### Exercise
Pull every line containing "documentclass" from the listing below.

□ □ □ □

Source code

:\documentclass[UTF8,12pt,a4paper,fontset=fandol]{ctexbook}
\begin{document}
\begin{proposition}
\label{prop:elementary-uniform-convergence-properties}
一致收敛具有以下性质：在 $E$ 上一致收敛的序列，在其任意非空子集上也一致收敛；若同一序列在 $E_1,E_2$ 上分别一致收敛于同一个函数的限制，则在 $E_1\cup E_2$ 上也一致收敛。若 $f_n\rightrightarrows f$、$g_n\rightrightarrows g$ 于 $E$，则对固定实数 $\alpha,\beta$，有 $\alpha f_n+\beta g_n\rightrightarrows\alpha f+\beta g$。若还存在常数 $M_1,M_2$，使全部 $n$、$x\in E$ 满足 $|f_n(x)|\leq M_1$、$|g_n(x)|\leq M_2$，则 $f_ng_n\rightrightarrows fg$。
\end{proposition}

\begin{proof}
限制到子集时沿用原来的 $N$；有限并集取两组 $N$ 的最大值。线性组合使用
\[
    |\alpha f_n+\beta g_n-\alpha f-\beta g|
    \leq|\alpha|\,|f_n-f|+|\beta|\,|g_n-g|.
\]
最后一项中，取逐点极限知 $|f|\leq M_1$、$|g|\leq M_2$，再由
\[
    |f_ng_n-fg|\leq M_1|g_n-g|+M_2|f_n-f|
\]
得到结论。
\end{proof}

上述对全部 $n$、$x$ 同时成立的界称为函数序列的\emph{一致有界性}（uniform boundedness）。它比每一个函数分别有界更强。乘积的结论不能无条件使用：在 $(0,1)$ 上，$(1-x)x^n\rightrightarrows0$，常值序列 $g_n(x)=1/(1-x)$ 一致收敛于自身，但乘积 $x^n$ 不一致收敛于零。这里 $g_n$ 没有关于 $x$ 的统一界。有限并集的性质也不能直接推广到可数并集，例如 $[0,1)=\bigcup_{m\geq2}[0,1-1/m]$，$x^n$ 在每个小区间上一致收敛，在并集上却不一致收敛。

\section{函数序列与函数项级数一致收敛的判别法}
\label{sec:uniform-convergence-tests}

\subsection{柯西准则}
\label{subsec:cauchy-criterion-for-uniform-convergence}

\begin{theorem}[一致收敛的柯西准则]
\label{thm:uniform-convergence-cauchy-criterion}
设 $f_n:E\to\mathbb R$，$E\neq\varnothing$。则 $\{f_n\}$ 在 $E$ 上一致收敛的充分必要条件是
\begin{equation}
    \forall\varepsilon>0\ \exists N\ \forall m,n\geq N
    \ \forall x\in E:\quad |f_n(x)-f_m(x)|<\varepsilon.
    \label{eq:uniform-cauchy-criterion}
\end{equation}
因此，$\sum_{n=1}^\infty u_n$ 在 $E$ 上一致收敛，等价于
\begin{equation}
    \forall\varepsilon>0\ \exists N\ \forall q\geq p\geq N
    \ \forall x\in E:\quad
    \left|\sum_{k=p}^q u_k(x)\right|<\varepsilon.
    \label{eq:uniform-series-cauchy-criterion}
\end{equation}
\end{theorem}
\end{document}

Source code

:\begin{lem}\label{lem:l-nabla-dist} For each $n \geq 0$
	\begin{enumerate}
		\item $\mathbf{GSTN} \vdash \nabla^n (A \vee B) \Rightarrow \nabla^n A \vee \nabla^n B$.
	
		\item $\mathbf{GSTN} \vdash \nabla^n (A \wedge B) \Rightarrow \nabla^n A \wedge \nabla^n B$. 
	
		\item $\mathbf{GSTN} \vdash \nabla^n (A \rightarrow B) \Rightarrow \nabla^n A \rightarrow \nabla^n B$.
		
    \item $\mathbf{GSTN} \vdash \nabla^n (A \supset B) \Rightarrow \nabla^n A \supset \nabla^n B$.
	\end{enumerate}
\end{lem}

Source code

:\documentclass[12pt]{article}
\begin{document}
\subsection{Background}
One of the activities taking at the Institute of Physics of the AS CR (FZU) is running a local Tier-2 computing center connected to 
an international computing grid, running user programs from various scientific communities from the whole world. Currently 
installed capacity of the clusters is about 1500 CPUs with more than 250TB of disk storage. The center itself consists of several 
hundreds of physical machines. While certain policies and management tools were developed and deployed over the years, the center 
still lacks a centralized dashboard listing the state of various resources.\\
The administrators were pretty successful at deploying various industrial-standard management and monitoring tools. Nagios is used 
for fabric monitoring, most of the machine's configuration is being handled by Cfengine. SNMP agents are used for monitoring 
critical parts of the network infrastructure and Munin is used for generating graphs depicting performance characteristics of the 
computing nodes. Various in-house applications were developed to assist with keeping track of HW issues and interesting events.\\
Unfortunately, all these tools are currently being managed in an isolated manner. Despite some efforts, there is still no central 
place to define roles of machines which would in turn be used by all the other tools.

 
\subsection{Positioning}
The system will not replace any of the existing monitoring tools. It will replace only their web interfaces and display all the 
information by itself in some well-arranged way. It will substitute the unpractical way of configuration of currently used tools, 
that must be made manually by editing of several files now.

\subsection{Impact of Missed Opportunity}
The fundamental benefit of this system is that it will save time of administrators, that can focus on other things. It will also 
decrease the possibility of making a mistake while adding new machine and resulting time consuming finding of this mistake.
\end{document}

□ □ □ □

### Response area
:\documentclass[UTF8,12pt,a4paper,fontset=fandol]{ctexbook}
:\documentclass[12pt]{article}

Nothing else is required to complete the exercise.